They might be speaking truer than they know: Samuel Johnson’s dictionary glossed “pragmatism” as “impertinently busy,” “meddling” or “assuming business without leave or invitation.” At the end of the 19th century, however, a group of iconoclastic American thinkers adopted the word as a rallying cry in their campaign against the fine-spun abstractions of the philosophers of the past. The central contention of the self-proclaimed pragmatists was that nothing matters if it does not make a difference; or, in the words of their most eloquent advocate, William James, that “there can be no difference anywhere that doesn’t make a difference elsewhere—no difference in abstract truth that doesn’t express itself in a difference in concrete fact and in conduct consequent upon that fact.”
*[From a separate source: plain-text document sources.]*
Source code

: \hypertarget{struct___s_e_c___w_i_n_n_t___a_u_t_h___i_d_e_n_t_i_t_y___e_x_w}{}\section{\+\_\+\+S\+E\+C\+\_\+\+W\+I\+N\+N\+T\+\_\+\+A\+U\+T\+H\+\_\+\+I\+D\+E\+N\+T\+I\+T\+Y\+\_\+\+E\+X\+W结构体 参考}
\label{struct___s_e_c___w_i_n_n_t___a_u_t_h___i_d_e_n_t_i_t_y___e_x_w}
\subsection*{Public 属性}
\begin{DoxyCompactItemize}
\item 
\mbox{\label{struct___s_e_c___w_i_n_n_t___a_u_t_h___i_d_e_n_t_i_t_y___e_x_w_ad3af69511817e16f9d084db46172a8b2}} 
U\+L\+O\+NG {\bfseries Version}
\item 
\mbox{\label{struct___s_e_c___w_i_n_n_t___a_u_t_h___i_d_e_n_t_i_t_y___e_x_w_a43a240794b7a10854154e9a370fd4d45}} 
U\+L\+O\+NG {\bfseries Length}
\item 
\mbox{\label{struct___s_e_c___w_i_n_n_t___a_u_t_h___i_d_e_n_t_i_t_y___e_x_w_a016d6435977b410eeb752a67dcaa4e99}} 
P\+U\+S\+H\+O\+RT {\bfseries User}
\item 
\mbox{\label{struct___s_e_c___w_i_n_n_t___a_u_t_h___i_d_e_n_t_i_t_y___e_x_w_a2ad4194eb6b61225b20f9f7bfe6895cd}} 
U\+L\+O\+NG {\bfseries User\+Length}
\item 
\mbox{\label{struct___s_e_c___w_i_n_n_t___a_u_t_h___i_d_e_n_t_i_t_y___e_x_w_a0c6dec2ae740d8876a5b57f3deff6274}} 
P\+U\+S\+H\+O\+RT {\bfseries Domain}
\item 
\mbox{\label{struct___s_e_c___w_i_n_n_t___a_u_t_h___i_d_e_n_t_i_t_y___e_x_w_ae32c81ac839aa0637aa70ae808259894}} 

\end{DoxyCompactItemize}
James would have preferred to call it “humanism,” so as to highlight the idea that every theory is a human invention, answerable not to some transcendent authority but to ordinary human hopes and interests. But “pragmatism” seemed to have “come to stay,” so he acquiesced. Bertrand Russell loathed the doctrine, denouncing it as an irresponsible “play upon words” and a brash threat—typically American, perhaps—to the rightful supremacy of logic, reality and eternal truth.

After that, the word escaped the philosophical hothouse and began to rampage through everyday politics, with a special tilt towards the UK. By the fifties the Times Literary Supplement was describing pragmatism as the “British virtue,” which had found a perfect embodiment in Labour foreign secretary Ernest Bevin. Still, Bevin’s mishaps also demonstrated, according to the TLS, that “pragmatism without knowledge is not enough.”

In 1962, the Times predicted that Britain would be welcomed into the Common Market, on account of its “common sense, pragmatism and parliamentary tradition,” while Edward Heath was confident that “pragmatism” would smooth the way.

Anyone looking for method in this terminological madness will welcome the appearance of Pragmatism as Anti-Authoritarianism, by the American philosopher Richard Rorty. The book is not exactly new: it is a posthumous edition of a series of lectures delivered in 1996, and several sections have been published before. But it is coherent, often brilliant, and it presents a clear and timely case for political pragmatism.

When Rorty died in 2007 at the age of 75, he was enormously famous but not universally admired. He was by all accounts a sweet, shy man, but as a thinker he often came across as rather aggressive. He made his mark in the sixties as a hard-headed analytic philosopher whose gung-ho materialism offended his more tender-minded colleagues. In the seventies he alienated the rest of them by championing the work of “continental” philosophers such as Heidegger and Derrida, whom they preferred to treat as figures of fun. To make matters worse, he claimed that the continentals were essentially saying the same as William James and the other founding fathers of American philosophy—that they too were trying to rouse us from the dream of perfect intellectual security that had captivated the great dead philosophers. They took history seriously, in other words, and recognised that while our patterns of thought are constantly evolving, there is no reason to suppose that we are edging ever closer to an appointment with pre-destined truth. 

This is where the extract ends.